Rationale: Graph spectral operations are dominated by sparse matrix-vector products. A systolic array with streaming CSR input achieves O(nnz / P) throughput where P is the array width. A vector processor with scatter-gather would require additional index manipulation hardware.

Trade-off: The systolic array is underutilised for eigen-decomposition power iteration (which reuses the same matrix repeatedly). The array is time-multiplexed between Laplacian computation and Chebyshev iteration.

8.3 NoC vs. Shared Bus

Decision: Use a 2D mesh NoC with XY routing.

Rationale: A shared bus would become a bottleneck at 4+ engines contending for memory bandwidth. The NoC scales linearly with engine count and provides deterministic latency bounds.
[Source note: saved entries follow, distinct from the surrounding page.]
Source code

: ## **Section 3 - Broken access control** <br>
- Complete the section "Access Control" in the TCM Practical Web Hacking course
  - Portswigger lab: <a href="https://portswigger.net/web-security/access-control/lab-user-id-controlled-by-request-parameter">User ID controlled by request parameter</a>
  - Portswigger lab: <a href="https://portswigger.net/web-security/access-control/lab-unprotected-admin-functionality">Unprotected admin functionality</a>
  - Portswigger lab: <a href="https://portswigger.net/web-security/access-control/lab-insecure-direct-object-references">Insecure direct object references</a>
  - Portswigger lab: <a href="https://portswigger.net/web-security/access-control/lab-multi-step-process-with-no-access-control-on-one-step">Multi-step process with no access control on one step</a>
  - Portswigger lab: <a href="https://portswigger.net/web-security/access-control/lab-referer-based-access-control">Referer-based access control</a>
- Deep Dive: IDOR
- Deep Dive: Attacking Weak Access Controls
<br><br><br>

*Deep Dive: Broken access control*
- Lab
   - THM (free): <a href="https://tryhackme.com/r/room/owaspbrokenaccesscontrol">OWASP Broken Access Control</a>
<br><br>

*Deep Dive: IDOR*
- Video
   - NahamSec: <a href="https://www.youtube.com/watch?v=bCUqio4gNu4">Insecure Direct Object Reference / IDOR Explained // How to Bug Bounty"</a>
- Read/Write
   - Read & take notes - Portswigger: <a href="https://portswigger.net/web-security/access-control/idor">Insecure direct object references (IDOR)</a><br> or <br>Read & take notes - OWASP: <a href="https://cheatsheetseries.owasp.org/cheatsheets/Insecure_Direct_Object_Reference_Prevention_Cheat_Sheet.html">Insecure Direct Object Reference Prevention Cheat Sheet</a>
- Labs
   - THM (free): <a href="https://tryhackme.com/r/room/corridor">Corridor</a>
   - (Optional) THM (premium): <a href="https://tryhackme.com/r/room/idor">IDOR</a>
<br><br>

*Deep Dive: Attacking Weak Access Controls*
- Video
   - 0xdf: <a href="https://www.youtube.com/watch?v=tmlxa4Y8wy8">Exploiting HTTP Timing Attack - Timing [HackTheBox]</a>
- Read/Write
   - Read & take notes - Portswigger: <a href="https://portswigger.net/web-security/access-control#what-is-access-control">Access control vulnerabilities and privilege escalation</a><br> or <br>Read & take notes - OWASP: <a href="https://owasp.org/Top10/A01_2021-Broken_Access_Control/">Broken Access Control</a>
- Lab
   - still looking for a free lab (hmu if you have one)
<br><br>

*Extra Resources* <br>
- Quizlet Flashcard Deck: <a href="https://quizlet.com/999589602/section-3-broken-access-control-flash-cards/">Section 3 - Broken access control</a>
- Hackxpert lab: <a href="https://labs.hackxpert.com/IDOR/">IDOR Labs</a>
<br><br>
Trade-off: Higher area (each router costs ~500 LUTs) and 1-cycle per-hop latency. For the current 4-engine configuration, a crossbar could suffice, but the NoC provides a clear scaling path.

8.4 Bipolar vs. Real-Valued HD Vectors

Decision: Store HD vectors as bipolar bits (1 bit per dimension).
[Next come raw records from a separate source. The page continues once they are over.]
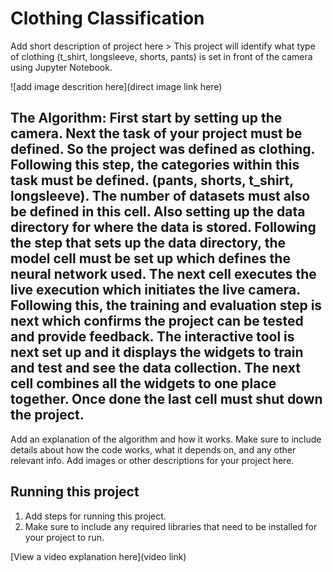 # Clothing Classification 

 Add short description of project here > This project will identify what type of clothing (t_shirt, longsleeve, shorts, pants) is set in front of the camera using Jupyter Notebook. 

![add image descrition here](direct image link here)

## The Algorithm: First start by setting up the camera. Next the task of your project must be defined. So the project was defined as clothing. Following this step, the categories within this task must be defined. (pants, shorts, t_shirt, longsleeve). The number of datasets must also be defined in this cell. Also setting up the data directory for where the data is stored. Following the step that sets up the data directory, the model cell must be set up which defines the neural network used. The next cell executes the live execution which initiates the live camera. Following this, the training and evaluation step is next which confirms the project can be tested and provide feedback. The interactive tool is next set up and it displays the widgets to train and test and see the data collection. The next cell combines all the widgets to one place together. Once done the last cell must shut down the project.

Add an explanation of the algorithm and how it works. Make sure to include details about how the code works, what it depends on, and any other relevant info. Add images or other descriptions for your project here. 

## Running this project

1. Add steps for running this project.
2. Make sure to include any required libraries that need to be installed for your project to run.

[View a video explanation here](video link)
Rationale: Bind/unbind via XOR is a single-cycle operation on bipolar vectors. Real-valued vectors would require 32-bit multiplies per element, increasing latency by 32x for the most common HD operation.
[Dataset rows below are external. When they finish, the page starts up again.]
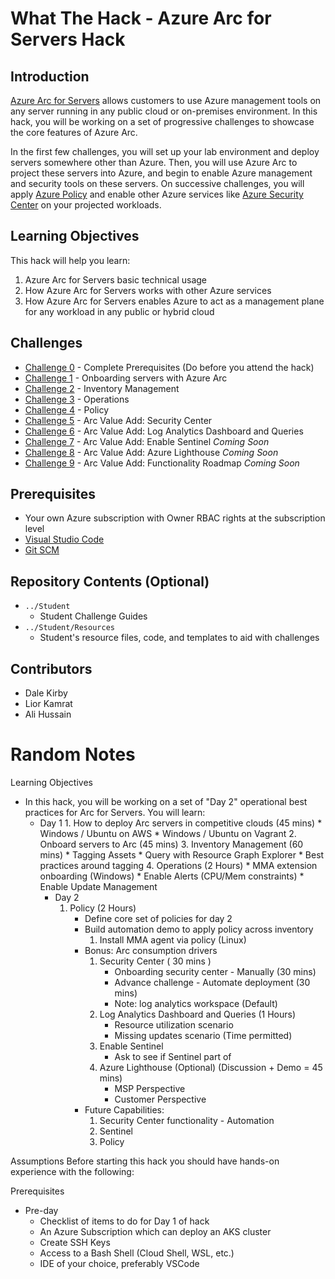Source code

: # What The Hack - Azure Arc for Servers Hack

## Introduction
 [Azure Arc for Servers](https://docs.microsoft.com/en-us/azure/azure-arc/servers/overview) allows customers to use Azure management tools on any server running in any public cloud or on-premises environment. In this hack, you will be working on a set of progressive challenges to showcase the core features of Azure Arc. 
 
 In the first few challenges, you will set up your lab environment and deploy servers somewhere other than Azure. Then, you will use Azure Arc to project these servers into Azure, and begin to enable Azure management and security tools on these servers. On successive challenges, you will apply [Azure Policy](https://docs.microsoft.com/en-us/azure/governance/policy/overview) and enable other Azure services like [Azure Security Center](https://docs.microsoft.com/en-us/azure/security-center/) on your projected workloads.

## Learning Objectives

This hack will help you learn:

1. Azure Arc for Servers basic technical usage
2. How Azure Arc for Servers works with other Azure services
3. How Azure Arc for Servers enables Azure to act as a management plane for any workload in any public or hybrid cloud

## Challenges
 - [Challenge 0](./Student/challenge00.md) - Complete Prerequisites (Do before you attend the hack)
 - [Challenge 1](./Student/challenge01.md) - Onboarding servers with Azure Arc
 - [Challenge 2](./Student/challenge02.md) - Inventory Management
 - [Challenge 3](./Student/challenge03.md) - Operations
 - [Challenge 4](./Student/challenge04.md) - Policy
 - [Challenge 5](./Student/challenge05.md) - Arc Value Add: Security Center
 - [Challenge 6](./Student/challenge06.md) - Arc Value Add: Log Analytics Dashboard and Queries
 - [Challenge 7](./Student/challenge07.md) - Arc Value Add: Enable Sentinel *Coming Soon*
 - [Challenge 8](./Student/challenge08.md) - Arc Value Add: Azure Lighthouse *Coming Soon*
 - [Challenge 9](./Student/challenge09.md) - Arc Value Add: Functionality Roadmap *Coming Soon*
 

## Prerequisites
- Your own Azure subscription with Owner RBAC rights at the subscription level
- [Visual Studio Code](https://code.visualstudio.com)
- [Git SCM](https://git-scm.com/download)

## Repository Contents (Optional)
- `../Student`
  - Student Challenge Guides
- `../Student/Resources`
  - Student's resource files, code, and templates to aid with challenges

## Contributors
- Dale Kirby
- Lior Kamrat
- Ali Hussain

# Random Notes

Learning Objectives
* In this hack, you will be working on a set of "Day 2" operational best practices for Arc for Servers. You will learn:
  - Day 1
  		1. How to deploy Arc servers in competitive clouds (45 mins)
		   * Windows / Ubuntu on AWS
		   * Windows / Ubuntu on Vagrant
		2. Onboard servers to Arc (45 mins)
		3. Inventory Management (60 mins)
		   * Tagging Assets
			* Query with Resource Graph Explorer
			* Best practices around tagging
		4. Operations (2 Hours)
			* MMA extension onboarding (Windows)
			* Enable Alerts (CPU/Mem constraints)
			* Enable Update Management
	- Day 2
		1. Policy (2 Hours)
			* Define core set of policies for day 2
			* Build automation demo to apply policy across inventory
				1.  Install MMA agent via policy (Linux)
			* Bonus: Arc consumption drivers 
				1. Security Center ( 30 mins )
					- Onboarding security center - Manually (30 mins)
					- Advance challenge - Automate deployment (30 mins)
					- Note: log analytics workspace (Default)
				2. Log Analytics Dashboard and Queries (1 Hours)
					- Resource utilization scenario
					- Missing updates scenario (Time permitted)
				3. Enable Sentinel 
					- Ask to see if Sentinel part of 
				4. Azure Lighthouse (Optional) (Discussion + Demo = 45 mins)
					- MSP Perspective
					- Customer Perspective
			* Future Capabilities:
				1. Security Center functionality - Automation
				2. Sentinel 
				3. Policy 

Assumptions
	Before starting this hack you should have hands-on experience with the following:
			
Prerequisites
  * Pre-day
	* Checklist of items to do for Day 1 of hack
	* An Azure Subscription which can deploy an AKS cluster
	* Create SSH Keys
	* Access to a Bash Shell (Cloud Shell, WSL, etc.)
	* IDE of your choice, preferably VSCode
Trade-off: Information loss during bundling (majority vote of bipolar vectors discards magnitude information). Empirically, this causes < 3% accuracy loss for the similarity recall task at D = 10,000.


9. Scalability Parameters

SMGPU is designed for parameterised scaling from small FPGAs to large ASICs:

Dimension Small Medium Large
Systolic array 8 x 8 16 x 16 32 x 32
HD banks 4 16 64
HD dimension 4,000 10,000 40,000
NoC mesh 2 x 2 4 x 4 8 x 8
HBM channels 1 4 16
Associative cache entries 64 256 1024
Crossbar tiles 1 1 4
Max graph nodes 1,024 4,096 65,536

All scaling parameters are SystemVerilog parameter values set at elaboration time — no RTL changes are needed to retarget.


10. Path to ASIC

The FPGA prototype maps directly to an ASIC flow with the following modifications:

10.1 Clock Frequency

Platform Target Clock
FPGA (UltraScale+) 250 MHz
ASIC (7nm FinFET) 1.2 GHz
ASIC (5nm) 1.5 GHz

10.2 Memristor Integration

On an ASIC, the memristor_crossbar_sim module is replaced with a physical 1T1R (one-transistor, one-resistor) crossbar array fabricated in a back-end-of-line (BEOL) process. Key changes:

  • The DSP-based MAC is replaced by analog current accumulation.
  • ADC/DAC circuits are added at the periphery of the crossbar.
  • Write drivers perform iterative program-and-verify to set conductance.

10.3 Memory Substitution

  • HBM2 is replaced with on-chip SRAM for small configurations or HBM3 for large configurations.
  • BRAM-based storage is replaced with register files or standard-cell SRAM.

10.4 Synthesis Flow

RTL (SystemVerilog)
    |
    v
Lint (SpyGlass / Ascent)
    |
    v
RTL Synthesis (Design Compiler, 7nm library)
    |
    v
Gate-Level Simulation (VCS)
    |
    v
Place & Route (IC Compiler II)
    |
    v
Timing Sign-off (PrimeTime)
    |
    v
DRC / LVS (Calibre)
    |
    v
Tape-out (GDS II)

10.5 Estimated ASIC Area and Power (7nm)

Block Area (mm^2) Power (W)
Spectral Engine (16x16) 0.8 0.45
HD Engine (16 banks) 0.3 0.18
Topology Engine 0.2 0.10
Rewrite Engine 0.15 0.08
Associative Cache 0.4 0.22
NoC (4x4) 0.3 0.15
HBM Controller 0.5 0.35
Memristor Crossbar 0.6 0.05 (analog)
Total 3.25 1.58

References

  • Kung, H.T. (1982). "Why Systolic Architectures?" IEEE Computer, 15(1).
  • Dally, W.J. & Towles, B.P. (2004). Principles and Practices of Interconnection Networks. Morgan Kaufmann.
  • Ielmini, D. & Wong, H.-S.P. (2018). "In-Memory Computing with Resistive Switching Devices." Nature Electronics, 1(6).
  • JEDEC (2018). High Bandwidth Memory (HBM2) Specification.
  • Kanerva, P. (1988). Sparse Distributed Memory. MIT Press.
  • Hennessy, J.L. & Patterson, D.A. (2019). Computer Architecture: A Quantitative Approach. 6th Ed.